A prompt asking for five hundred lines of code is asking the assistant to make dozens of design decisions without knowing which ones you've already made, which ones are constrained by the rest of the codebase, and which ones you care about. The output will be technically coherent but architecturally disconnected from your intentions. You'll spend more time editing it into shape than if you'd broken the task into smaller pieces.
Smaller prompts produce better outputs for the same reason small functions are better than large ones: each unit has a single, clear responsibility. A prompt that asks for one thing — "implement the validation logic for this form, returning a typed result for each field" — can be precise about the constraints and can produce something you can evaluate completely. A prompt that asks for the entire form handling layer produces something you can only partially evaluate until it's all there, at which point changing the foundation is expensive.

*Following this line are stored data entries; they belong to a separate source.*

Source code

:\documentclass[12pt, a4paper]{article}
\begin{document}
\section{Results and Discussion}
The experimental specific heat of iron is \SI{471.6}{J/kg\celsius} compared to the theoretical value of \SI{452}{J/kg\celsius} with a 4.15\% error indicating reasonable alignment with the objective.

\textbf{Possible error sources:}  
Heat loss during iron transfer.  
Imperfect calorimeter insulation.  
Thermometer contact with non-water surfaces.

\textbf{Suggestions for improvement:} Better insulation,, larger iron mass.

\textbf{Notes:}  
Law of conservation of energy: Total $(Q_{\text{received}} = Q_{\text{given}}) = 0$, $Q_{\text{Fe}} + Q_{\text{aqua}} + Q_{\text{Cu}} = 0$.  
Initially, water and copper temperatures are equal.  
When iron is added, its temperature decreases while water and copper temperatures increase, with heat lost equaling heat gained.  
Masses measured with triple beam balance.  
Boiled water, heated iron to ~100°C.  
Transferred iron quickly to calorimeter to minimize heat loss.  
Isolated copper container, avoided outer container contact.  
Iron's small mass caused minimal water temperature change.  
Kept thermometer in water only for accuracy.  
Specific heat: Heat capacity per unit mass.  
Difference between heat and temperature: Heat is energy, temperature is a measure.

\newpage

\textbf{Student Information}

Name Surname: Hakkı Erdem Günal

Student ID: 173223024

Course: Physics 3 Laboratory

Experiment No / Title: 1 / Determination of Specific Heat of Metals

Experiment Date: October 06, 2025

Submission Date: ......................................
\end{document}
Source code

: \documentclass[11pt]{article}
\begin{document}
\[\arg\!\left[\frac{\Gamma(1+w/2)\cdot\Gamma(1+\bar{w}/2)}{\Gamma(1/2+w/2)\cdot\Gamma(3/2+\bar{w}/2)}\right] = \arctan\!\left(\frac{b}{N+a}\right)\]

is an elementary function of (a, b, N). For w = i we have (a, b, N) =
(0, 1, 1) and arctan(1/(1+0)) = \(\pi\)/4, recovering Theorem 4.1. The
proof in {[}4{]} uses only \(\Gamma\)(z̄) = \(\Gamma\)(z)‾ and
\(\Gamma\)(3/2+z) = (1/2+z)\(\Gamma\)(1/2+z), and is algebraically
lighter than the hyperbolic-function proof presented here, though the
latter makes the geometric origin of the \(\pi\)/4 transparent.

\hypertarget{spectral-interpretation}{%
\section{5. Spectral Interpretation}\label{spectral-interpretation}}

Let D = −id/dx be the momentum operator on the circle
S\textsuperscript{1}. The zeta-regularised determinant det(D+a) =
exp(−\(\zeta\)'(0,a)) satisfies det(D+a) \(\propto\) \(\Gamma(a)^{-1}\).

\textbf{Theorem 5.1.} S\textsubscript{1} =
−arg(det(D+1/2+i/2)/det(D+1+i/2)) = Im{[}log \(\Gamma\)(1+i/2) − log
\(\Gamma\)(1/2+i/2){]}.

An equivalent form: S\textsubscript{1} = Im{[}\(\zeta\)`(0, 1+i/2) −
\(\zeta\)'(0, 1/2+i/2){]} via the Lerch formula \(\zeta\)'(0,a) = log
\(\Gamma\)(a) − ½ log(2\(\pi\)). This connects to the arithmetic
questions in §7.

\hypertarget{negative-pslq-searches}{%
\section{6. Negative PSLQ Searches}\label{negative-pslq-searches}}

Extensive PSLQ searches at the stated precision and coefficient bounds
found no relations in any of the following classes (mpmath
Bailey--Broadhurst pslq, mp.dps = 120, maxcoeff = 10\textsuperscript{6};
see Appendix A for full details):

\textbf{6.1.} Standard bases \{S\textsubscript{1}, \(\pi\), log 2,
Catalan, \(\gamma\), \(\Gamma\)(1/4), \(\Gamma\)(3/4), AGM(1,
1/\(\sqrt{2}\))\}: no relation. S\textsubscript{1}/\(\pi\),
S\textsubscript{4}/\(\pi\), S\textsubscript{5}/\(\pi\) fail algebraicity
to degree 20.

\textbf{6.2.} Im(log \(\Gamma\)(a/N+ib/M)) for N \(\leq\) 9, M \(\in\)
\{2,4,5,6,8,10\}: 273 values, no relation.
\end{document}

The decomposition should follow the natural seams of the problem: the layers of the architecture, the separation between data transformation and side effects, the boundary between business logic and infrastructure. These are the same seams you'd use to decompose the task for a junior developer. The assistant responds well to the same structure.
There's also an attention economy argument. A large prompt asks the model to hold many constraints in attention simultaneously, and at the edges of that window things drift — later code doesn't fully respect constraints established early in the output. Smaller prompts reset that window cleanly and let you validate at each boundary before moving forward.
Decompose before you prompt. The prompt is the specification of one unit of work.